──────── DATASET EXCERPTS ────────

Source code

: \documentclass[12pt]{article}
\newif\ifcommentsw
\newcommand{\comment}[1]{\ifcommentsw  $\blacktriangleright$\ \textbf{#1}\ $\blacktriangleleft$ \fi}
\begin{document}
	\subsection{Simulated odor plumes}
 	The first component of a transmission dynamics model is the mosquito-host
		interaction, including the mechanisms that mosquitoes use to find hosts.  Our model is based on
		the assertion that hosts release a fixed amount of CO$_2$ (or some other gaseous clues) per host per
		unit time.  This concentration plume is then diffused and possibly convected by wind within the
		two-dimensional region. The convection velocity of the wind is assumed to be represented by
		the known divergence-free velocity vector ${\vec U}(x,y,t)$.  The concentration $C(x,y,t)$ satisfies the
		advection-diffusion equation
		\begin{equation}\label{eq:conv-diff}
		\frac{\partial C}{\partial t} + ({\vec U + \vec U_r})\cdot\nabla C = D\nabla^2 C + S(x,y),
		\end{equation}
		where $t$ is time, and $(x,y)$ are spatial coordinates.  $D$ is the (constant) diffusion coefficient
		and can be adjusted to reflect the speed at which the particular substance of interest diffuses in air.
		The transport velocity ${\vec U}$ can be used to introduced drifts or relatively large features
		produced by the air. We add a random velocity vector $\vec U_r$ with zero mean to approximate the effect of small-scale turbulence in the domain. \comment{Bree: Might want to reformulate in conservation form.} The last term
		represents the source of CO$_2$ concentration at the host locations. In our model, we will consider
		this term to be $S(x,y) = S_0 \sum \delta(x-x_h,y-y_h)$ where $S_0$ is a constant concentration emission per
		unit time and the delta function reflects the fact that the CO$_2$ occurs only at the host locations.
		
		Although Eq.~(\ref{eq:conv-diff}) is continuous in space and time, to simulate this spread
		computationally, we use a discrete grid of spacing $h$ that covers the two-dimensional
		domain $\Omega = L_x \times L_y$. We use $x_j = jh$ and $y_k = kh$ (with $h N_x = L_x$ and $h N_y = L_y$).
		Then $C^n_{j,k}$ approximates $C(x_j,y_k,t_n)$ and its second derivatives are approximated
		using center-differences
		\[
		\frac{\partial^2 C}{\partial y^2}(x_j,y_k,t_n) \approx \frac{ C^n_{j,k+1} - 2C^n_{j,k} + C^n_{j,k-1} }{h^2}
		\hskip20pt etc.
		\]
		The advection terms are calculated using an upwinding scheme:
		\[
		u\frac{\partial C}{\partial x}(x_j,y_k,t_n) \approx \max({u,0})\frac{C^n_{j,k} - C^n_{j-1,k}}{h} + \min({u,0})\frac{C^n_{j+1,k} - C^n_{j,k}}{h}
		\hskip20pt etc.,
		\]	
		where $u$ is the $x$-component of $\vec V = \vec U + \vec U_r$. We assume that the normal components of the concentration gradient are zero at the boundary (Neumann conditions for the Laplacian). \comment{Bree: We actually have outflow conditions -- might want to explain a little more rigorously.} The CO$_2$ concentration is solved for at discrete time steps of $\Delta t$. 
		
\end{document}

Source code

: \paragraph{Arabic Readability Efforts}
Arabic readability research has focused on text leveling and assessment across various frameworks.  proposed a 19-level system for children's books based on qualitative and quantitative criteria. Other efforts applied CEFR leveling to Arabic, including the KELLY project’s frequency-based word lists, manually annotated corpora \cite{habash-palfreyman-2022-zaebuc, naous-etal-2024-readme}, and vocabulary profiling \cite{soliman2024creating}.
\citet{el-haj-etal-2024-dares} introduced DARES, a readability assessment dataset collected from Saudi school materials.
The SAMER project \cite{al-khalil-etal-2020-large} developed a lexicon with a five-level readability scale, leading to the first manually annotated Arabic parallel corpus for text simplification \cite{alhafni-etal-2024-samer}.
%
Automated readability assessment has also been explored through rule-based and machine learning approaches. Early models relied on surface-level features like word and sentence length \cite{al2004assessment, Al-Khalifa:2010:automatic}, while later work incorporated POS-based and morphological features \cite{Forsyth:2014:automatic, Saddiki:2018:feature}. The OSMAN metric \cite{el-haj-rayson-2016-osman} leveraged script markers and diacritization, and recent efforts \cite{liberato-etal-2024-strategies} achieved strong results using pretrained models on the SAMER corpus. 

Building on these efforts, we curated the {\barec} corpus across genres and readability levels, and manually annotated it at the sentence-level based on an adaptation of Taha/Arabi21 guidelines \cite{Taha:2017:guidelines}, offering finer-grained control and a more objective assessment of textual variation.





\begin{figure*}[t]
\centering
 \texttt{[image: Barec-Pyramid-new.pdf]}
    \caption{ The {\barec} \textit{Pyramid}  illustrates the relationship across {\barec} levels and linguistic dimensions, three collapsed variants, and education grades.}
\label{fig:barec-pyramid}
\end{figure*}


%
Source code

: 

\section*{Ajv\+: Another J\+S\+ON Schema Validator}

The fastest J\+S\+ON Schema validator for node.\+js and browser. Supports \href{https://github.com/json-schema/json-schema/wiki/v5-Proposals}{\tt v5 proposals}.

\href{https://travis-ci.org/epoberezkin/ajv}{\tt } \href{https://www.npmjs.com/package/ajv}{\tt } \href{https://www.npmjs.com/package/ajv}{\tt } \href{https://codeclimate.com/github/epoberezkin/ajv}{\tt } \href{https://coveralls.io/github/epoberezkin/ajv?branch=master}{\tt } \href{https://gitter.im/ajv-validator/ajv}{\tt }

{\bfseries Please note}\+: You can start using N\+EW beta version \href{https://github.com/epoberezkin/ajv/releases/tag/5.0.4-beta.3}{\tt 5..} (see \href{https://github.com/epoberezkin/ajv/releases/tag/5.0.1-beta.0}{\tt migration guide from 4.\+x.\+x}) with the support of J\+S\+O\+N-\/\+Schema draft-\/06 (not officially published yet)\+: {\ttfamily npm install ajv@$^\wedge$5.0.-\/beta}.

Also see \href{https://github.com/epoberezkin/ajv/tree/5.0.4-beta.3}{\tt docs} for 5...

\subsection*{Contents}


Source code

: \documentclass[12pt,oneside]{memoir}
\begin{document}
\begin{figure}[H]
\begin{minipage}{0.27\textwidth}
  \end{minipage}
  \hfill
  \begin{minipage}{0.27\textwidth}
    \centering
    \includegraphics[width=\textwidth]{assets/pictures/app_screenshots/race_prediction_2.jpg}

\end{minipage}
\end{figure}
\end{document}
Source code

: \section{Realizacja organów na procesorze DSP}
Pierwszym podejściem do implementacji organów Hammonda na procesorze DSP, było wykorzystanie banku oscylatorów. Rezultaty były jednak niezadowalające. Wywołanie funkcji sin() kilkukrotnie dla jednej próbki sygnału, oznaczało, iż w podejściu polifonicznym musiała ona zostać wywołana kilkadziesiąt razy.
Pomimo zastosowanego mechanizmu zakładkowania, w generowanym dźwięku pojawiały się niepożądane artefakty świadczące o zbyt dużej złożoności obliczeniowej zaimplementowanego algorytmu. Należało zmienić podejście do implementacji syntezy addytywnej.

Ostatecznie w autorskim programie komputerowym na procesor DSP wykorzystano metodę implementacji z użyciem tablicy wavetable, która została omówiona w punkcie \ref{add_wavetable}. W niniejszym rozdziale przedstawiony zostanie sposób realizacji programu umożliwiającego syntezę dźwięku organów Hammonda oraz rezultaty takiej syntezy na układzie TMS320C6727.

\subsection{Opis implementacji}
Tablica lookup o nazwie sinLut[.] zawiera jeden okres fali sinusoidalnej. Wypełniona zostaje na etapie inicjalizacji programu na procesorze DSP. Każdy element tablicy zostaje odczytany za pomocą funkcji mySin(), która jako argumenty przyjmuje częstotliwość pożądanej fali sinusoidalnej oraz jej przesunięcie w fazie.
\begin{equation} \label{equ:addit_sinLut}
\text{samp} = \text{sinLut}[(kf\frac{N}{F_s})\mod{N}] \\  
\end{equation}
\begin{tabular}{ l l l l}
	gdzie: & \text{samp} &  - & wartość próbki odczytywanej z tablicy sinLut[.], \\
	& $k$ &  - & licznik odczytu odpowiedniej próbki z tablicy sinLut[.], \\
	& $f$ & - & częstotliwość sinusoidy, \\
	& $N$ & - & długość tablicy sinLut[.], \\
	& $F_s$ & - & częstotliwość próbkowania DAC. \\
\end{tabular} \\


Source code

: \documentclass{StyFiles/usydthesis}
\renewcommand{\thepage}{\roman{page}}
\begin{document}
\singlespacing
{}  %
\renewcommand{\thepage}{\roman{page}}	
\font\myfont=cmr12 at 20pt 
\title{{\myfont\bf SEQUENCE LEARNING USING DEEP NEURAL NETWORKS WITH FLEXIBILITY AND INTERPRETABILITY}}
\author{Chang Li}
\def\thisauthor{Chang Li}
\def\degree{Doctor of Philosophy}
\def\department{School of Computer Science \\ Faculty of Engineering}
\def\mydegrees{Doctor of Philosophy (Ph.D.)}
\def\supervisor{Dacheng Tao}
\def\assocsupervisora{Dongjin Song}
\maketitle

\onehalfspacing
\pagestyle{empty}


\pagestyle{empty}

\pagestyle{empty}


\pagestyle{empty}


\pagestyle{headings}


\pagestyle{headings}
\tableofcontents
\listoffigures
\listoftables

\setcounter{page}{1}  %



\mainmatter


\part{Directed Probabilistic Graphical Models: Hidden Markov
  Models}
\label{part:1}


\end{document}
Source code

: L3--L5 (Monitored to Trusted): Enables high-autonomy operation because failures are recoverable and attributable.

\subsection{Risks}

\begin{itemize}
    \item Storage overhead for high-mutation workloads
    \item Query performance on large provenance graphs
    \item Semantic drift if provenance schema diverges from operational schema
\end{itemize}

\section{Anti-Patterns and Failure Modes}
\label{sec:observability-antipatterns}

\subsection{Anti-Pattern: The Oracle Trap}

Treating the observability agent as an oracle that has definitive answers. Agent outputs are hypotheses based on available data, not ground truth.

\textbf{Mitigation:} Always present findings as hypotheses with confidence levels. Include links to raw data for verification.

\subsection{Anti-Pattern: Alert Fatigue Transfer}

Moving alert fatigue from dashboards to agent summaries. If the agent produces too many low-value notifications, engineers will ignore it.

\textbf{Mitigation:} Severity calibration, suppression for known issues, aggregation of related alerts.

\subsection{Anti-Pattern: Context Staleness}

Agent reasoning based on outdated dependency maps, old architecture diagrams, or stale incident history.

────────

→ **WHAT TO PRODUCE**: Please return every line in the data that includes the string "unit".

→ **ANSWER TO THIS EXERCISE**:
		unit time.  This concentration plume is then diffused and possibly convected by wind within the
		unit time and the delta function reflects the fact that the CO$_2$ occurs only at the host locations.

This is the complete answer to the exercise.